[Stored data]
- - - - - - -
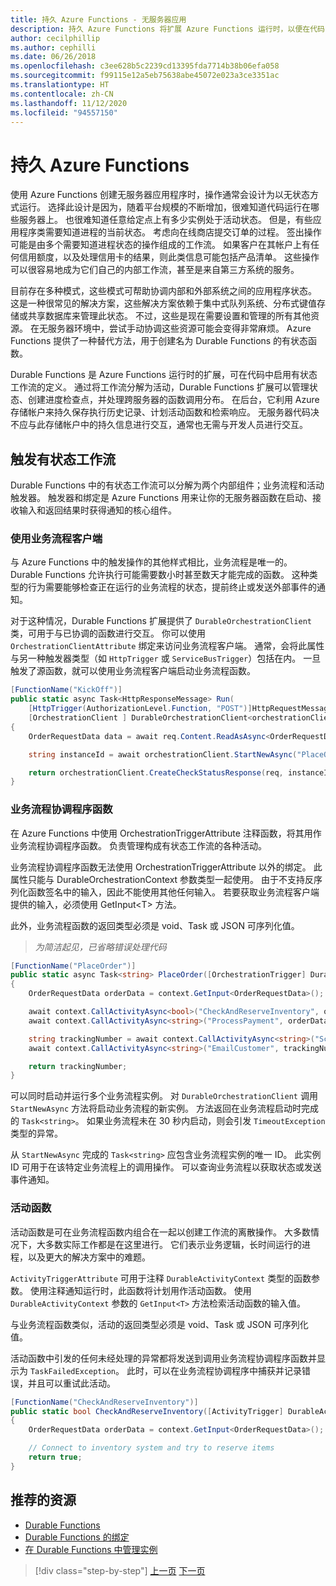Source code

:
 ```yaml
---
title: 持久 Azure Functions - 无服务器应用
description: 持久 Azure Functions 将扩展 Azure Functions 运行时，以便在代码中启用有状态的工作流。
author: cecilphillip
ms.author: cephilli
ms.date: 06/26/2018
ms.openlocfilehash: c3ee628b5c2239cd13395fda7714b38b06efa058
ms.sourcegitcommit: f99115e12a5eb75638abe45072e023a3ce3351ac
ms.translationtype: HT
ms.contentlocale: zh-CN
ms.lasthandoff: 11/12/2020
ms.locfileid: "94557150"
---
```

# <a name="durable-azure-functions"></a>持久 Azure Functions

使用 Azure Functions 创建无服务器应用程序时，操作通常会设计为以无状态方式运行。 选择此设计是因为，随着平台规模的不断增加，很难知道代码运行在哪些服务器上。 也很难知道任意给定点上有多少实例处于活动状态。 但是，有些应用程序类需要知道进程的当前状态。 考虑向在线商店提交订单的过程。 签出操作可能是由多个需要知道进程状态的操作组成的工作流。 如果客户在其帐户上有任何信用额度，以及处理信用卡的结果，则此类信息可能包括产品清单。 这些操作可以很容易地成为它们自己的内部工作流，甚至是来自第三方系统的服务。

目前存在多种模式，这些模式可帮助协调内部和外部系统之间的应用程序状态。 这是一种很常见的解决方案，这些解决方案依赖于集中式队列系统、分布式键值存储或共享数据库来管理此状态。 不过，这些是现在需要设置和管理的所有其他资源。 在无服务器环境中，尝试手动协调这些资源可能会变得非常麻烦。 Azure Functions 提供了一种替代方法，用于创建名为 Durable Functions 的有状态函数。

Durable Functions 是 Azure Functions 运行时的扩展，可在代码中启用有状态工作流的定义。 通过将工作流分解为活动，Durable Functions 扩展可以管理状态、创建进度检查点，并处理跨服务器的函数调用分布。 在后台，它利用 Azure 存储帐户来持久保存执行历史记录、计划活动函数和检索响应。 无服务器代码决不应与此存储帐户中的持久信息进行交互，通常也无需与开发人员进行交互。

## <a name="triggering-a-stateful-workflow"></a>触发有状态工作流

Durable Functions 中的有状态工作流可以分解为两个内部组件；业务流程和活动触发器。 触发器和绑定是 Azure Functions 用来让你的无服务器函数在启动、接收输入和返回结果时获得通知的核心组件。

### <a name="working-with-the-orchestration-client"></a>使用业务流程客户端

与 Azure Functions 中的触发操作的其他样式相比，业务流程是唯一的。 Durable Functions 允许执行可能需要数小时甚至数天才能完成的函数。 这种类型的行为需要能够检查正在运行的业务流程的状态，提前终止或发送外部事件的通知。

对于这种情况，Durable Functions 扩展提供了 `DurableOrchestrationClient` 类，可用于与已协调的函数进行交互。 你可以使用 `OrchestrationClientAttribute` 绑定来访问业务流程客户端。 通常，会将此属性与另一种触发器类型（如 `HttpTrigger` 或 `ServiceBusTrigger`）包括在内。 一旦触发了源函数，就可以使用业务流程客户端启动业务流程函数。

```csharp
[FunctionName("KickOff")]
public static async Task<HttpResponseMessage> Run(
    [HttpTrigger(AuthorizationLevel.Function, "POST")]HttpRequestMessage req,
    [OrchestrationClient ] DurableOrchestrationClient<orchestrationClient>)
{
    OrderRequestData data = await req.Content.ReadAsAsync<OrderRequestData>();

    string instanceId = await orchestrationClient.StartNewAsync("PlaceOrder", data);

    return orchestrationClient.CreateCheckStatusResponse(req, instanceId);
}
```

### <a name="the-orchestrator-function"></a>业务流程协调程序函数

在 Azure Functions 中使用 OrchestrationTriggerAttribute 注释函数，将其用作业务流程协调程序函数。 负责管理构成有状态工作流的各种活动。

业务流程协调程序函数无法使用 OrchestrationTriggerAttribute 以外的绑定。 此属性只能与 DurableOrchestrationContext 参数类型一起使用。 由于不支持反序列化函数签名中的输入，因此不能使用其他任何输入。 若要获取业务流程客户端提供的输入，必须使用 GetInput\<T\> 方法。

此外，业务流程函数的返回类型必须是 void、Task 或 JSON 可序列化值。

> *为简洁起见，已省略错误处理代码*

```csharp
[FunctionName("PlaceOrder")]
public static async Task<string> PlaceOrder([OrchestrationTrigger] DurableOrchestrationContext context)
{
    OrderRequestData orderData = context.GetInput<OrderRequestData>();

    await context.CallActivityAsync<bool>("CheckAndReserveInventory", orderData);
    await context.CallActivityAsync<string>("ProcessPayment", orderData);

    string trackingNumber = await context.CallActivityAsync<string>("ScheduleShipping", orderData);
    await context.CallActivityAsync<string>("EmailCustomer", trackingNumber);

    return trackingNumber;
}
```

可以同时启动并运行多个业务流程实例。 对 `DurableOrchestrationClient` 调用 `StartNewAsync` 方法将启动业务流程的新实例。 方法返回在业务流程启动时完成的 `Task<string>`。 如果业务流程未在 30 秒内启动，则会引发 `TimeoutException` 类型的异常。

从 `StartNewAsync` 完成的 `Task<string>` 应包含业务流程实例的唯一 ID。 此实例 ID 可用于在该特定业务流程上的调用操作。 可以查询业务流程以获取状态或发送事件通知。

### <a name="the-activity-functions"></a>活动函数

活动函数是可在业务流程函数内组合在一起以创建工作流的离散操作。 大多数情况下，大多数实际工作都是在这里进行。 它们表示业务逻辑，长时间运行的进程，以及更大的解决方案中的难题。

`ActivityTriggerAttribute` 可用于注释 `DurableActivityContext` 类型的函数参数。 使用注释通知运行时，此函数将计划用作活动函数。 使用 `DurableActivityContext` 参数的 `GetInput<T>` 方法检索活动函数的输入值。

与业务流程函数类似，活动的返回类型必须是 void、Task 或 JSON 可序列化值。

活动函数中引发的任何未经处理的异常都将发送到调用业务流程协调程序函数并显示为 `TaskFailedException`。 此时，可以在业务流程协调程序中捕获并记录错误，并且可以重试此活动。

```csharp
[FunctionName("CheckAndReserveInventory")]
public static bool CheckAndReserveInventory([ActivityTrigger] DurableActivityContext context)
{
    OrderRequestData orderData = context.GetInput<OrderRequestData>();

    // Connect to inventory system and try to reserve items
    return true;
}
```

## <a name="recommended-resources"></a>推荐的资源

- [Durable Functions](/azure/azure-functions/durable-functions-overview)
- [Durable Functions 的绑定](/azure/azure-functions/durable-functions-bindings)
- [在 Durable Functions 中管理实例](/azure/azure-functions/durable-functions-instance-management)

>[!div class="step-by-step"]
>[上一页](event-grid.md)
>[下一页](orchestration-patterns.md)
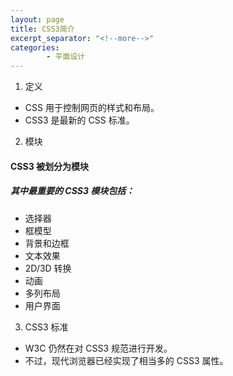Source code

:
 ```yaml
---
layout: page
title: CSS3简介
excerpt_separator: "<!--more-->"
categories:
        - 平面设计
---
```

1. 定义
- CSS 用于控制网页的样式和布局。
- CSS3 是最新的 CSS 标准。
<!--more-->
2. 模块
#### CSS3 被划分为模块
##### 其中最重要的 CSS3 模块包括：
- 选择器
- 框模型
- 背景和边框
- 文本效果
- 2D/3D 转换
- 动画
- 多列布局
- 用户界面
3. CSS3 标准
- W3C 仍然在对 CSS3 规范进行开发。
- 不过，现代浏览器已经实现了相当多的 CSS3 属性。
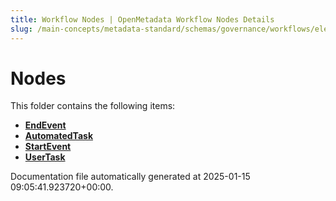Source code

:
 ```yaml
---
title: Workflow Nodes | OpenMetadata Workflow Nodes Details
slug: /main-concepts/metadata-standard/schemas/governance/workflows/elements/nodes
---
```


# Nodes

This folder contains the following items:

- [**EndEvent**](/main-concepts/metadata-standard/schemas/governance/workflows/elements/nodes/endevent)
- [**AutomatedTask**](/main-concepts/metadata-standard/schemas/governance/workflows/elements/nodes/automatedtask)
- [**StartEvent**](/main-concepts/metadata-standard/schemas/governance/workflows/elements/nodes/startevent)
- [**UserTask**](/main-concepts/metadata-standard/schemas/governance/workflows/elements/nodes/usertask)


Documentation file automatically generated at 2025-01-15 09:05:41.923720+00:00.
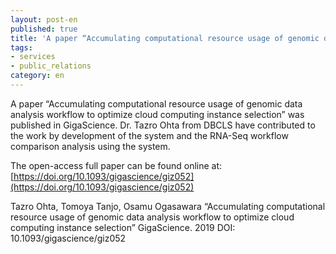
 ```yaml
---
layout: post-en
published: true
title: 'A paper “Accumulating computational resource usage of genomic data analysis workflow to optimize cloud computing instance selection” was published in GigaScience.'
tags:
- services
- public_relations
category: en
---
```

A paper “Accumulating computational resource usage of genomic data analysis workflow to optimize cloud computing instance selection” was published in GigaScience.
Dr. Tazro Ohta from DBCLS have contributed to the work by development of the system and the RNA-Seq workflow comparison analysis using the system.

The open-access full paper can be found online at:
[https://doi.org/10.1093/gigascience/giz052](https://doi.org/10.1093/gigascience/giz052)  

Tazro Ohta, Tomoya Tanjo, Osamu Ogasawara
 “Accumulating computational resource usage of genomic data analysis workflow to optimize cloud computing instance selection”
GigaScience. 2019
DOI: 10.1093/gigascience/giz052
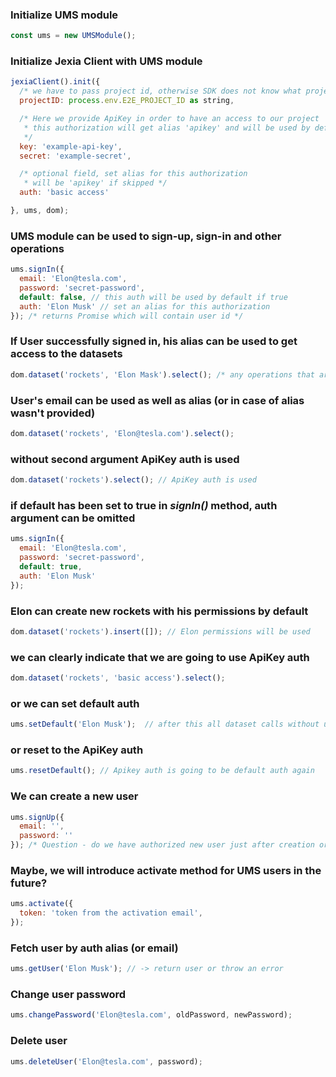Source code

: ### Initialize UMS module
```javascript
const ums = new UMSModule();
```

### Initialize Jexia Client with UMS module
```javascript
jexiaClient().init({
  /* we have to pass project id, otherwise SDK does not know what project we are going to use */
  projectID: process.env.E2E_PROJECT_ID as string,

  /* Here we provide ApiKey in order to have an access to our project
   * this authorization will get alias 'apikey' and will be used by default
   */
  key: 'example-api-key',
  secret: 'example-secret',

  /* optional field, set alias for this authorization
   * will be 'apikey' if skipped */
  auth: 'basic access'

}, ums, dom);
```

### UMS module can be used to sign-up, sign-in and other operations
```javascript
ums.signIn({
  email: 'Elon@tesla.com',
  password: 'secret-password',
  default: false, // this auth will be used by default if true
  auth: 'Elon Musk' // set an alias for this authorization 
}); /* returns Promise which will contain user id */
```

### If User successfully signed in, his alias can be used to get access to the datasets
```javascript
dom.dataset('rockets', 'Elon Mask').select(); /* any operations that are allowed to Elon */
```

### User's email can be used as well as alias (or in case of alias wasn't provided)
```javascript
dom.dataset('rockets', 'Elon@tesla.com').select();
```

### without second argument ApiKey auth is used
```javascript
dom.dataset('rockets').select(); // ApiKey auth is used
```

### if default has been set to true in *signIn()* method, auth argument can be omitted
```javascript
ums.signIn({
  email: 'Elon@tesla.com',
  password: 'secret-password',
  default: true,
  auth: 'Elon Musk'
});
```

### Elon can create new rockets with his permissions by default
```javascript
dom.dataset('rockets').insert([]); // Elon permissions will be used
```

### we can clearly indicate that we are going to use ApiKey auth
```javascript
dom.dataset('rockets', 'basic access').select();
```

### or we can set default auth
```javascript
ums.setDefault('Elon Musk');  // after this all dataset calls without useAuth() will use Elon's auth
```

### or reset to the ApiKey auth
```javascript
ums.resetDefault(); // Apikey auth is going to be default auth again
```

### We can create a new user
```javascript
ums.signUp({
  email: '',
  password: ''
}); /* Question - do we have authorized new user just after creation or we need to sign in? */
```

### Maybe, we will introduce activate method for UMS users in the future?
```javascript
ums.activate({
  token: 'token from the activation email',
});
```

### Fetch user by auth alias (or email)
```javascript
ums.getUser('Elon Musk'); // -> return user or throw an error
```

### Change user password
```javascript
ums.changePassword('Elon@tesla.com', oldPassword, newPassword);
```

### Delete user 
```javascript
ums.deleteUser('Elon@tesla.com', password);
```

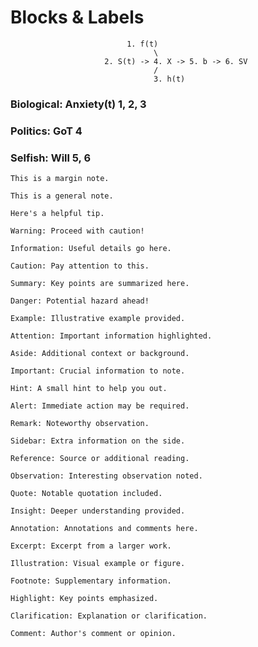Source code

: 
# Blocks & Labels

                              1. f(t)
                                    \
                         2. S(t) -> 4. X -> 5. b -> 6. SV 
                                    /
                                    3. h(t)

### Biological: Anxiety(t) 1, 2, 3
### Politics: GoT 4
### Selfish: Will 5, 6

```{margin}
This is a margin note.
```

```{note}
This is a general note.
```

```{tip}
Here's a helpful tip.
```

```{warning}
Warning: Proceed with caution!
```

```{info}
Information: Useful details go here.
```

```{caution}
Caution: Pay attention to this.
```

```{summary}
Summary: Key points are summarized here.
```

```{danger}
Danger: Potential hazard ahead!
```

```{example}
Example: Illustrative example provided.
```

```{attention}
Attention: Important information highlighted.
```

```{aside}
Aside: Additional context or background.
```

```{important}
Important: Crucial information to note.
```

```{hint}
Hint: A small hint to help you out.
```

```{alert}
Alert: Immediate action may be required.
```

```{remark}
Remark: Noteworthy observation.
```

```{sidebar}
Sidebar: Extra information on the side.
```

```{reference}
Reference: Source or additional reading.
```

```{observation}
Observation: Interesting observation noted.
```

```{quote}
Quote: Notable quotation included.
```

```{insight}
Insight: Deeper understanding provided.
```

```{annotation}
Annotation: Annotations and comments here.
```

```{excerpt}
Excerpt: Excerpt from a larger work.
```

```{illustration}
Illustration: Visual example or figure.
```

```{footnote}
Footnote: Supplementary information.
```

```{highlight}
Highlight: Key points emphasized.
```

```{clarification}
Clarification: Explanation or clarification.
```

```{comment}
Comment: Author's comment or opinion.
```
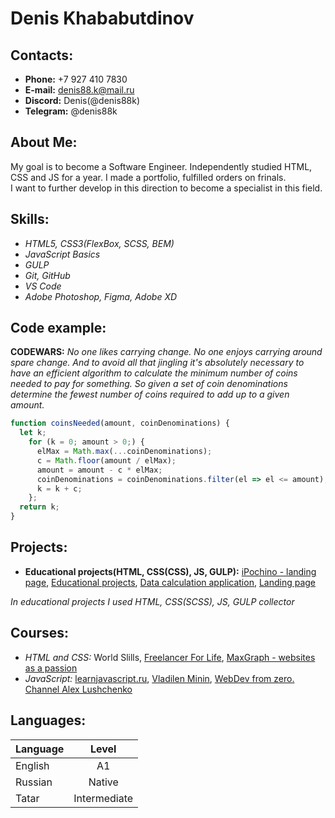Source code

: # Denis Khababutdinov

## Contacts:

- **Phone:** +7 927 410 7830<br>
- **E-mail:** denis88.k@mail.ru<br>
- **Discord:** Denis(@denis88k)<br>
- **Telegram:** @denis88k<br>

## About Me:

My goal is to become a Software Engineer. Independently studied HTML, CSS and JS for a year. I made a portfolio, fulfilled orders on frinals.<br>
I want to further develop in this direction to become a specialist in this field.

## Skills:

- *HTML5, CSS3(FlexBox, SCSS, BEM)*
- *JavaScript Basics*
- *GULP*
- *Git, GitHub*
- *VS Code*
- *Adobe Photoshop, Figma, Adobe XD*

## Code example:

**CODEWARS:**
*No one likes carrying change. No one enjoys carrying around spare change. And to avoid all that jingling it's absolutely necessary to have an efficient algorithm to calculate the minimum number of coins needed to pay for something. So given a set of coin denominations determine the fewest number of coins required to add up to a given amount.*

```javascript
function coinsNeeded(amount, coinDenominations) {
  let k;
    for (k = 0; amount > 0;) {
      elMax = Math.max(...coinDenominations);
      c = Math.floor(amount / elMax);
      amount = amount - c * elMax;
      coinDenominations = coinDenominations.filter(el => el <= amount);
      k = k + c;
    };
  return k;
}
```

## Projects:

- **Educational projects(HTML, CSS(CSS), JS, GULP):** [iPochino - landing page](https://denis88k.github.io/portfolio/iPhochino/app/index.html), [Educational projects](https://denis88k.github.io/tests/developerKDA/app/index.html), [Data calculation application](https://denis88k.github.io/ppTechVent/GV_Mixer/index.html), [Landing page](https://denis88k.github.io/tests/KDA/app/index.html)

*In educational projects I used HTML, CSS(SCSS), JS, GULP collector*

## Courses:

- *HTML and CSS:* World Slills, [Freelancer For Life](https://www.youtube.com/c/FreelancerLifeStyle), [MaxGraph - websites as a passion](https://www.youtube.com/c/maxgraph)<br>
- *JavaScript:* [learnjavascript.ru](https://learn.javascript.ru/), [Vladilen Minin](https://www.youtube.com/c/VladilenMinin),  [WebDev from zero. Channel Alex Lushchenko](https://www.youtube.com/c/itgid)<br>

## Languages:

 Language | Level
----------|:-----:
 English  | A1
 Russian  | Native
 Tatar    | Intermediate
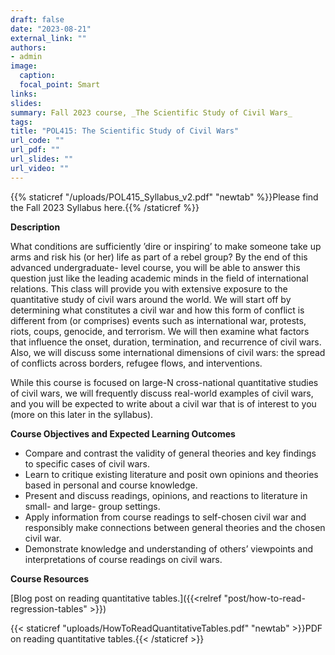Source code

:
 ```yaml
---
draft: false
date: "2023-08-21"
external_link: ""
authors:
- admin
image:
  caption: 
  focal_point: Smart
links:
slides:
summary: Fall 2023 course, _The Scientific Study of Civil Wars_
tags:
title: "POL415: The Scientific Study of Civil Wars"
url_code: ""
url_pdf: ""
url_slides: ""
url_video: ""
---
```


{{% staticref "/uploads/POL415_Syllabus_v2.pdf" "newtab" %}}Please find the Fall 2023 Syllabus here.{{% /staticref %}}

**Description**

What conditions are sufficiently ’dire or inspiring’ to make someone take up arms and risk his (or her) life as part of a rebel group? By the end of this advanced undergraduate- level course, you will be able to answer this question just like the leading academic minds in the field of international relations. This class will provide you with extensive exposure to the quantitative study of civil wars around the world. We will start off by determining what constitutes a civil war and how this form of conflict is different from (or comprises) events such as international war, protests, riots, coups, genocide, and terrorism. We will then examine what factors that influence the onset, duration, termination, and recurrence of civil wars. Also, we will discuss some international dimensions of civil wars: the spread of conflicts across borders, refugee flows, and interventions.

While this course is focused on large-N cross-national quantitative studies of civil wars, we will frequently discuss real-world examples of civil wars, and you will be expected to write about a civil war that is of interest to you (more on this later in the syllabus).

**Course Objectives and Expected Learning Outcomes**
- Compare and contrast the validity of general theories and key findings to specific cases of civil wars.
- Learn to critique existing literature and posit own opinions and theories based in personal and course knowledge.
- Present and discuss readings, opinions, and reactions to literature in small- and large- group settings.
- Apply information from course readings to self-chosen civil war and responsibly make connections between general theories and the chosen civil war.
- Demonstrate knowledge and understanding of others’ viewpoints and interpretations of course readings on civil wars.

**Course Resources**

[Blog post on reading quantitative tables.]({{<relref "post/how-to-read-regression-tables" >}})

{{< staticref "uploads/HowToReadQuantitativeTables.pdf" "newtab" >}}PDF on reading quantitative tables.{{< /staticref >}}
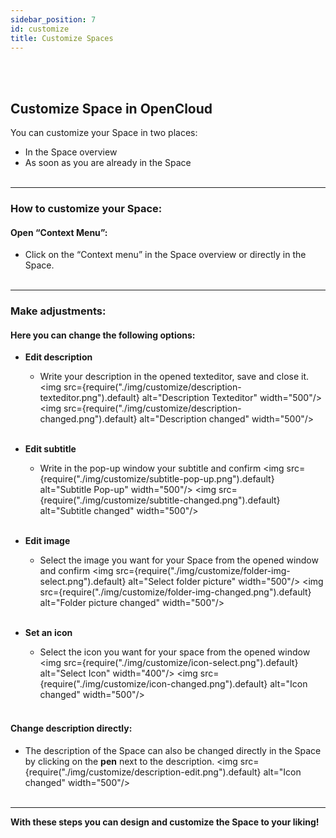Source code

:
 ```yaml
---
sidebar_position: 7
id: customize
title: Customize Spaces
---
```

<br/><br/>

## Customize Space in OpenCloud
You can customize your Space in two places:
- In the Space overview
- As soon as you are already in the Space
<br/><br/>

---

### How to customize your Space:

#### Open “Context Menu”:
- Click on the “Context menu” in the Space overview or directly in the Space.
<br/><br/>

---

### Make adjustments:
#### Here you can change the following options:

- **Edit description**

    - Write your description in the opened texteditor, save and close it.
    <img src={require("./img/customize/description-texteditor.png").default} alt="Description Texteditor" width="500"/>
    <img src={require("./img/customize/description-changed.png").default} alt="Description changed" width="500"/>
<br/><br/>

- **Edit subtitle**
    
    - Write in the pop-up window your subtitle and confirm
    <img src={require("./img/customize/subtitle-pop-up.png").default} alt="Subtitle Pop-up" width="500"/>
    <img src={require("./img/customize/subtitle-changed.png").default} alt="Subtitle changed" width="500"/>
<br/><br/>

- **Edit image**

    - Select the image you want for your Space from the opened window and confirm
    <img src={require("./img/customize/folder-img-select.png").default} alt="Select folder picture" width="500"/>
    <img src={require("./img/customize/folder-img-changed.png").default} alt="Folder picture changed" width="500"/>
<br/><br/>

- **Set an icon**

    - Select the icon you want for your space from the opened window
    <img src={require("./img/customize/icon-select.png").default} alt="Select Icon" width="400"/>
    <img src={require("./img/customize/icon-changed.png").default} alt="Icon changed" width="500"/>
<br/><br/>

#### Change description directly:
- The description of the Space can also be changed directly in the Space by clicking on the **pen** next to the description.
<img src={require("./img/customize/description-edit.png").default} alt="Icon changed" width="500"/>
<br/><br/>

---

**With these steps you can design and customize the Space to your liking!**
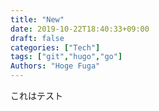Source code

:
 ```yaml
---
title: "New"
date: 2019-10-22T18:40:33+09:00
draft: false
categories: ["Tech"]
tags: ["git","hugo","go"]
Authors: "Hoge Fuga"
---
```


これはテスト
- - - - - - -
== WORK ITEM ==
Count how many lines of the entries contain the word "folder"; only the number should appear in the reply.

== OUTPUT ==
3